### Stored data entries
◆ ◆ ◆ ◆
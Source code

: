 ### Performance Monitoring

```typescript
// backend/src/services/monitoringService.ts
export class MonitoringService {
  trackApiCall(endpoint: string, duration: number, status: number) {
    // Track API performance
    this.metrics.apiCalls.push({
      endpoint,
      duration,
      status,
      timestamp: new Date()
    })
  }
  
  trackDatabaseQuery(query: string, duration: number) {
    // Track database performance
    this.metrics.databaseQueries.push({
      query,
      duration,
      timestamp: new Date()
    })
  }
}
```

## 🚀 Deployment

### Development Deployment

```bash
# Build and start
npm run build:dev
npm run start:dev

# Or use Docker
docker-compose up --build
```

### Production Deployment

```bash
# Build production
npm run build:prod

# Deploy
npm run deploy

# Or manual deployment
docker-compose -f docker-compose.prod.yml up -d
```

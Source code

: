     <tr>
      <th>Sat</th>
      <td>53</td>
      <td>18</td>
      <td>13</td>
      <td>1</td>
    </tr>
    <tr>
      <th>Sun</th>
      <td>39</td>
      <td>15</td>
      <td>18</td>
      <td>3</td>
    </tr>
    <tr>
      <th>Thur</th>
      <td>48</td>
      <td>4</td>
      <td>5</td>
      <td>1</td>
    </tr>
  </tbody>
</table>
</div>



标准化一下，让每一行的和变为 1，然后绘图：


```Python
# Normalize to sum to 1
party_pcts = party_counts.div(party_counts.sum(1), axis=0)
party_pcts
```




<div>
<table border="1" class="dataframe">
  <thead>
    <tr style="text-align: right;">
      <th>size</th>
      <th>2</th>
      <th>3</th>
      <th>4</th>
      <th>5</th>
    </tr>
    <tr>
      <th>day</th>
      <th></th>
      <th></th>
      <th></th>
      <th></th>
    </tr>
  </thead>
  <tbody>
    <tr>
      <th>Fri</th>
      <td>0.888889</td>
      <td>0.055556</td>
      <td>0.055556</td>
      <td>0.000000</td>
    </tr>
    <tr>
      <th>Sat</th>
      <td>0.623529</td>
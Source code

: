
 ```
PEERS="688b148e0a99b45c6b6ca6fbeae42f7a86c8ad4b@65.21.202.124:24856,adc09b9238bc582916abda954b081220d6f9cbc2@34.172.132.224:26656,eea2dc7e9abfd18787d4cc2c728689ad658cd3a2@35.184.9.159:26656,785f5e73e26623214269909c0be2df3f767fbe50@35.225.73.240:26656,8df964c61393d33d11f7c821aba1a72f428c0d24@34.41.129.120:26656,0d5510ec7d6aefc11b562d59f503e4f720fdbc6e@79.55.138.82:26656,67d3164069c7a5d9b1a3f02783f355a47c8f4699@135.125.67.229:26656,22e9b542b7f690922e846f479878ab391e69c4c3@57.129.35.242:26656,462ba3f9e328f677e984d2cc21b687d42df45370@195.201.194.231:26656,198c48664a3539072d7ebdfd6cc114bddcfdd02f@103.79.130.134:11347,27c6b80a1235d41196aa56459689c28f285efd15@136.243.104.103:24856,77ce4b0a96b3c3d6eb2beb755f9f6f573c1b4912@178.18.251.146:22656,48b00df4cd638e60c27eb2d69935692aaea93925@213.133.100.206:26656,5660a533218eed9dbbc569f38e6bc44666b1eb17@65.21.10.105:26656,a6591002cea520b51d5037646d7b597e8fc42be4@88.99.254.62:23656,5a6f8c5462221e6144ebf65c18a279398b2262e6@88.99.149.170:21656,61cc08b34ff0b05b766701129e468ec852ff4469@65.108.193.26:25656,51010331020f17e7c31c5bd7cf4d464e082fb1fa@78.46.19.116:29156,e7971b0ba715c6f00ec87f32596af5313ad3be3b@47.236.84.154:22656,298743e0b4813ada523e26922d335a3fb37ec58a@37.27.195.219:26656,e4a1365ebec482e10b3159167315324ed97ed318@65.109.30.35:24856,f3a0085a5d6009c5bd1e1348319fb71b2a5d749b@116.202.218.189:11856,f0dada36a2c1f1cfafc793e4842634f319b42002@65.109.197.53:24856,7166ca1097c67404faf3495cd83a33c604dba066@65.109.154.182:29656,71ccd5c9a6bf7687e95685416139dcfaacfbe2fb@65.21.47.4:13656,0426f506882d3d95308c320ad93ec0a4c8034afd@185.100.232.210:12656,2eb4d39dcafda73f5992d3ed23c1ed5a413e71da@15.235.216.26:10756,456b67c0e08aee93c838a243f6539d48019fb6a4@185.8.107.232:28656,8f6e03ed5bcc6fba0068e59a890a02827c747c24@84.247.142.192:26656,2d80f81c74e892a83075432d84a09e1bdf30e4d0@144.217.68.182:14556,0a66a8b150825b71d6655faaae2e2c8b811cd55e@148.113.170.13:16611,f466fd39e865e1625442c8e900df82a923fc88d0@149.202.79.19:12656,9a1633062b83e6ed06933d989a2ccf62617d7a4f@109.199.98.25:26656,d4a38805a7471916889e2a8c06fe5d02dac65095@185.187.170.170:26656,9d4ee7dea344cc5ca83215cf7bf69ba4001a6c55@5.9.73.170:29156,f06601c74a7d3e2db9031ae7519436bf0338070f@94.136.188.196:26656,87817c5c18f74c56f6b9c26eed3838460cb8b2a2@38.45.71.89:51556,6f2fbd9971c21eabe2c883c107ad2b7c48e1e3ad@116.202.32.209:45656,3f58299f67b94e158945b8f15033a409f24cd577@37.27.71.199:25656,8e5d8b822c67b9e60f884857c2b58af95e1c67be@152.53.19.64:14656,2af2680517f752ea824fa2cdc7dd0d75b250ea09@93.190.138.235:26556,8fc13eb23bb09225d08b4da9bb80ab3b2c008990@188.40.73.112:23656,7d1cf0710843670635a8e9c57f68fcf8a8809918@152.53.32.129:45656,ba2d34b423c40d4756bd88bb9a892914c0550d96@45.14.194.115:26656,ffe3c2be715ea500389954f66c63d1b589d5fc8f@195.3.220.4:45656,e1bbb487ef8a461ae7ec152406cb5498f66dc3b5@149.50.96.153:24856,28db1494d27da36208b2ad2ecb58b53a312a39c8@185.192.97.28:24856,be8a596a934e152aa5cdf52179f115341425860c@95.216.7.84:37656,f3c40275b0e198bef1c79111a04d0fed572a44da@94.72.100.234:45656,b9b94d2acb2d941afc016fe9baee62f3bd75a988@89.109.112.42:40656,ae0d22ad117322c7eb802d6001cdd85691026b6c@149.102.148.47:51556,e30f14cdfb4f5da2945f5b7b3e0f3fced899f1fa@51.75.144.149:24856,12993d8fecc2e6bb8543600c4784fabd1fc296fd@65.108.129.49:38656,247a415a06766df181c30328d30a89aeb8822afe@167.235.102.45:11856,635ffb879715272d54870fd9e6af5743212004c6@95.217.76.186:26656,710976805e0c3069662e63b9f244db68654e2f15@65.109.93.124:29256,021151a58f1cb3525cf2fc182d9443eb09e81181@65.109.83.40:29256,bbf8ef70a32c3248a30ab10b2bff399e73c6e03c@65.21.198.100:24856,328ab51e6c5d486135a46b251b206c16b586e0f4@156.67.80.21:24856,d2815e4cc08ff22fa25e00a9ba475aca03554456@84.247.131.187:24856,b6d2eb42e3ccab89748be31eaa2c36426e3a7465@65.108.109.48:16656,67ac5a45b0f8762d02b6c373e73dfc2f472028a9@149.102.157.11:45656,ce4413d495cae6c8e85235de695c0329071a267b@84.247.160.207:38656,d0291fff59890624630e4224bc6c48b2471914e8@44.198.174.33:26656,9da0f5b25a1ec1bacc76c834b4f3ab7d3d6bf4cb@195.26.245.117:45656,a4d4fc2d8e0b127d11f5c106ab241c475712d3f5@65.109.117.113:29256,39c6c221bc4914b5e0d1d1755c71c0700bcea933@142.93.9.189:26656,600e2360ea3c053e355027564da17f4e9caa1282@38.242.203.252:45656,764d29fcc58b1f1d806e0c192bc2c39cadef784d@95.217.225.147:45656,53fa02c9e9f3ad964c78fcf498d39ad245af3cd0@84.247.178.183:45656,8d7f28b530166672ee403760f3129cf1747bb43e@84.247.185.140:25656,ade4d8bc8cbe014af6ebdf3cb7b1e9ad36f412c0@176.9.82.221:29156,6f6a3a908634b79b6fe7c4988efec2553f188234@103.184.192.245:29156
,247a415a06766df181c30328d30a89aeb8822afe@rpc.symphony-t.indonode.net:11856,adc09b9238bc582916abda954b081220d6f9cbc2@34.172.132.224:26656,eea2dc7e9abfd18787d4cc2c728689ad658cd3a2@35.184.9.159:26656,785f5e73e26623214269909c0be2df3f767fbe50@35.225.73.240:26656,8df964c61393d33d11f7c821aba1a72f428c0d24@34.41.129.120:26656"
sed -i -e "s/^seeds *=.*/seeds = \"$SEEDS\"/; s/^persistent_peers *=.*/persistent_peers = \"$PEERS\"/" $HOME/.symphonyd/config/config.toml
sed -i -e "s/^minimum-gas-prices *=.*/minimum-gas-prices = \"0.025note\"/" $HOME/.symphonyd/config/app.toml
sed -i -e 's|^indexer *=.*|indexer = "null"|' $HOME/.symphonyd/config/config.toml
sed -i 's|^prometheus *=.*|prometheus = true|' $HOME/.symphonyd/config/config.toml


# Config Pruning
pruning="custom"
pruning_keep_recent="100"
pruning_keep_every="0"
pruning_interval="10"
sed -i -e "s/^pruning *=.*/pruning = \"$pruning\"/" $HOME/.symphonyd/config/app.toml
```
◆ ◆ ◆ ◆
### What is needed
Show me every line in the data above that includes "number".

### Solution
  trackApiCall(endpoint: string, duration: number, status: number) {
  trackDatabaseQuery(query: string, duration: number) {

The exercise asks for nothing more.